Check out Elephant’s Continually-updating Coronavirus Diary. ~ Waylon
“Ekam..inhale…dve…please mute your barking dog.”
The journey into online Ashtanga yoga instruction has been a creative process rife with uncouth, organic moments.
Curious pets intervene, poorly timed bathroom breaks transpire, and internet connections swing in and out. In the midst of a process that my yoga community and the global Ashtanga community is still adjusting to, insights I’ve learned in other contexts with fuzzy boundaries are stretching their legs and reminding me that I’ve been here before. I’ve navigated the gray area before; I’ve survived this murky collision of the personal and professional realms.
As an Ashtanga yoga teacher and practitioner, I see this dance taking place all the time in my community.
Ashtanga yoga is a dynamic system of yoga that is practiced in the Mysore style, which means practitioners move through a series of postures at their own pace, silently, with attention drawn to three points of focus: breath, bandhas (locks in the body), and drishti (looking place). The teacher holds space in the Mysore room, keeping the energy focused and calm and offering physical adjustments and poses when necessary, to deepen the practitioner’s movement of consciousness into subtler realms.
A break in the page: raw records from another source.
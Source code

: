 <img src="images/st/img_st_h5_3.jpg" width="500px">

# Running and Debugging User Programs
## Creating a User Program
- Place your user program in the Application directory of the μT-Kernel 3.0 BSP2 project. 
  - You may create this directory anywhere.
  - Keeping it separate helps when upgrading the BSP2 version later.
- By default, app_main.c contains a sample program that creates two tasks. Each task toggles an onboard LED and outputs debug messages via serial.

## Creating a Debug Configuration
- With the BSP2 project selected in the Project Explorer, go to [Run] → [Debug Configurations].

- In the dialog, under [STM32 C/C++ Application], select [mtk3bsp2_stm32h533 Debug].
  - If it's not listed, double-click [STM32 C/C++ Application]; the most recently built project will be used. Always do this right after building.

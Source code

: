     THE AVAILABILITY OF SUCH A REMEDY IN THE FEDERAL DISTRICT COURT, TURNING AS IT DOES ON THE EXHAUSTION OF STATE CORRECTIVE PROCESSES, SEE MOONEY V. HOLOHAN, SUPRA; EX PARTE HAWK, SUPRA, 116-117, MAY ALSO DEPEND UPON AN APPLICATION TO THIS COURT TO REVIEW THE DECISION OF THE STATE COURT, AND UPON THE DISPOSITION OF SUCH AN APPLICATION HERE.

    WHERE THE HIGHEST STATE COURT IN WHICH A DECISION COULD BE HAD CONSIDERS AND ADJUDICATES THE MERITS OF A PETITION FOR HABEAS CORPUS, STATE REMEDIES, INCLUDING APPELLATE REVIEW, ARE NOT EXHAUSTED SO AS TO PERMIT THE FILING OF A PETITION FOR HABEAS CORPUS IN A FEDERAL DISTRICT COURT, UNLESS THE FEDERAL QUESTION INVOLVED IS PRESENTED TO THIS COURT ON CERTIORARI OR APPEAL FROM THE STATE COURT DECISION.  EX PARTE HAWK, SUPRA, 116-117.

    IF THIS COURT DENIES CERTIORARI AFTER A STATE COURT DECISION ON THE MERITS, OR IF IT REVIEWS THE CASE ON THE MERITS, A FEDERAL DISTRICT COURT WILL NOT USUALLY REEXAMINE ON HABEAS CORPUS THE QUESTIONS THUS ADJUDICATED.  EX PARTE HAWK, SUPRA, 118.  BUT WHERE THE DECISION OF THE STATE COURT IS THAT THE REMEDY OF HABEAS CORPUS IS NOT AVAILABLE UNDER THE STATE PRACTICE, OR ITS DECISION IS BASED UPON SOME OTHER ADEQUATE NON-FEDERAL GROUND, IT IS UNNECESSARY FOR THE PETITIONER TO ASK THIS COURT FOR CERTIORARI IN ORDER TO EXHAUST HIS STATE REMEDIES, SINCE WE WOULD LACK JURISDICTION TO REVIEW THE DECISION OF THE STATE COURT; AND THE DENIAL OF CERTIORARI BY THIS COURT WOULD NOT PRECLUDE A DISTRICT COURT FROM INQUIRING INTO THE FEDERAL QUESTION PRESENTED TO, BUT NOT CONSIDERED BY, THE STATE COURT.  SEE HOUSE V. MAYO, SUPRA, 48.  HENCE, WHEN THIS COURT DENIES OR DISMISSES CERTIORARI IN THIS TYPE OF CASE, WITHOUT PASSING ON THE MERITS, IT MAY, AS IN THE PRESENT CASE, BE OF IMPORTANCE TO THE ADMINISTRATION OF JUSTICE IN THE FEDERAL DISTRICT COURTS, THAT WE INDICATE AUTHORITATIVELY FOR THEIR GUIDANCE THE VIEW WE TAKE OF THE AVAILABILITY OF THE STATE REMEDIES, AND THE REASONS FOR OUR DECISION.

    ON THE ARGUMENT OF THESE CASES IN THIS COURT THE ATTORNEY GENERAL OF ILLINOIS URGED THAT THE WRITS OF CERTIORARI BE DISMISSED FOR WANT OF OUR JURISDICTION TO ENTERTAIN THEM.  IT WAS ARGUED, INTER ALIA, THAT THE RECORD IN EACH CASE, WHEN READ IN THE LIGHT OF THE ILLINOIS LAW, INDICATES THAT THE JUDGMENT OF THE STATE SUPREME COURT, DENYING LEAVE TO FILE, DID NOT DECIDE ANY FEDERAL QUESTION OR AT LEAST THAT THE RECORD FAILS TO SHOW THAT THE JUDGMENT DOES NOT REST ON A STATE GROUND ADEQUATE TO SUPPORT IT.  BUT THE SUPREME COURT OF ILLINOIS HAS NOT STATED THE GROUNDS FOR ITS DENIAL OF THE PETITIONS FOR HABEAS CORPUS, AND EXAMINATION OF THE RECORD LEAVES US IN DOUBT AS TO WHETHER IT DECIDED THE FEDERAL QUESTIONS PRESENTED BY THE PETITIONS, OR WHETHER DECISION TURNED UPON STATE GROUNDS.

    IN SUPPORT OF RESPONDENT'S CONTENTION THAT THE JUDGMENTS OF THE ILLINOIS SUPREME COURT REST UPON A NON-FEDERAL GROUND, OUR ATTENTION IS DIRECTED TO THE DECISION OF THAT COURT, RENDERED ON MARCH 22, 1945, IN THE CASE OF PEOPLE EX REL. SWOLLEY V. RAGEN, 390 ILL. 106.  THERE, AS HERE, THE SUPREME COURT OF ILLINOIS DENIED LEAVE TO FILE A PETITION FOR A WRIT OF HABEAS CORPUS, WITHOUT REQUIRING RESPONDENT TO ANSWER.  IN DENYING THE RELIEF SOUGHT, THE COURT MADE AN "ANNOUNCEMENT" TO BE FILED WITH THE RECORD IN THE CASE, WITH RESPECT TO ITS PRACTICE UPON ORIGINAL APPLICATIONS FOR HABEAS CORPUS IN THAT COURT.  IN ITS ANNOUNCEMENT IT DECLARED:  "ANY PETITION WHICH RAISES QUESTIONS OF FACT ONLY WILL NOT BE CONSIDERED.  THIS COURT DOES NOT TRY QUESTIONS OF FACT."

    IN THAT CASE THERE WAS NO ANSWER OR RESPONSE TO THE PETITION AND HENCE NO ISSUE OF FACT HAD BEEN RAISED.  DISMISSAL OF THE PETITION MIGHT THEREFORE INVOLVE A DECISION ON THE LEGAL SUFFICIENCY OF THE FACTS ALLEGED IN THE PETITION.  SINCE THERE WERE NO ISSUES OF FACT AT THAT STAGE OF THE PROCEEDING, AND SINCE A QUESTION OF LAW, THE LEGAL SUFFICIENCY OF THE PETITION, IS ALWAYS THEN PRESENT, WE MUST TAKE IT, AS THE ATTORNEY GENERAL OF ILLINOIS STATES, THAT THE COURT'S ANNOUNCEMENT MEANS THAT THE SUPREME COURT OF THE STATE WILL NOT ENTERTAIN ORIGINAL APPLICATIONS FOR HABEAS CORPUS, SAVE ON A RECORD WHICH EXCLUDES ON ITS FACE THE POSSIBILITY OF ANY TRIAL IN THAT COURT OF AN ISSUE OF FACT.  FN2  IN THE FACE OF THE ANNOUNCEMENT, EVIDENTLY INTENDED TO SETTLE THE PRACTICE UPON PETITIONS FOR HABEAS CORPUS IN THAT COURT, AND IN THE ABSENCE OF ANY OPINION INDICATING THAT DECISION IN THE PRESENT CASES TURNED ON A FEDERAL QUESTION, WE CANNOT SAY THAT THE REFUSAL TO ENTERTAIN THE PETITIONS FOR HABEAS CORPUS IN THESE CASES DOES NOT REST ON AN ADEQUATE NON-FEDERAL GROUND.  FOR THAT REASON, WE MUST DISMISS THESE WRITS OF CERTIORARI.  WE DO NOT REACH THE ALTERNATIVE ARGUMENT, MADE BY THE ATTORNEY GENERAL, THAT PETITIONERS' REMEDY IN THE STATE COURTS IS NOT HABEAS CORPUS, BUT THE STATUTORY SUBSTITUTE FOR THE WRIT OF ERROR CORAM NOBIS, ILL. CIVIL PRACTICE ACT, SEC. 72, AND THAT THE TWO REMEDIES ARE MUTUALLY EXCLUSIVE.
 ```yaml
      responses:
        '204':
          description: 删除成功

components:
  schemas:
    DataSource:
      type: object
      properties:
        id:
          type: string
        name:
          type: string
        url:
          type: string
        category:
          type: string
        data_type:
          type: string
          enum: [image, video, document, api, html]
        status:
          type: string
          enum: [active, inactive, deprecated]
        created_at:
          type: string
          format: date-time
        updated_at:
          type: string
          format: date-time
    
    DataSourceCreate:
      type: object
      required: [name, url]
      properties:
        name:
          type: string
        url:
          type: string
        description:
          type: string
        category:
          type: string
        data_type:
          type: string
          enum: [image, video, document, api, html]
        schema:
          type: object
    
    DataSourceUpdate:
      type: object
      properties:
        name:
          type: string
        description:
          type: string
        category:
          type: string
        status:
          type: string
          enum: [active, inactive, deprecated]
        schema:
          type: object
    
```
There is a special intimacy and trust that exists in Mysore communities. We learn each other’s bodily kinks, nervous tics, emotional triggers, and somatic preferences. Engaging in nonverbal practices opens a domain of connected knowing within the community as much as it opens a realm of intuitive wisdom within the practitioner herself, as she comes to intuitively understand her physical body’s external mechanics and emotional body’s internal rhythms. The teacher facilitates this development of awareness through physical adjustments and subtle directions.
To teach Ashtanga effectively, close physical proximity is necessary—or so I thought, prior to the COVID-19 pandemic. Without the availability of the traditional tools I rely upon as a teacher, I’m forced to rely on a tool that is even more essential: the teacher-student relationship.
COVID-19 exposed the reality that practicing Ashtanga and teaching Ashtanga is not about the ideal studio setting, consistent physical adjustments, or perfect yoga clothes; there is only the practice of yoga and the practice of relationship. With awkward camera angles, spotty internet services, and the absence of physical touch, my community is coming to terms with this stripped-down, simplified reality, even if it hasn’t been verbalized until now. All we have is the practice, and all we have is each other.
Teaching Mysore during these times has made my community stronger in the following ways:
Stronger connection. The mandate of social isolation has made us grateful for connection to each other, even if it exists only in the virtual realm.
More secure attachment and trust. Virtual practice demands a kind of self-disclosure and vulnerability that practicing in a studio setting doesn’t, as we all have a small window into each other’s relationships, day-to-day activities, and home comforts.
Greater willingness. Without a dedicated physical space, we no longer have illusions of other motivational factors for showing up to practice. Now, we show up, only to show up.
I couldn’t imagine a harsher shock to my yoga community than the recent COVID-19 pandemic. I also couldn’t imagine that we would discover a gift of equal magnitude: connection to ourselves and each other can withstand COVID-19.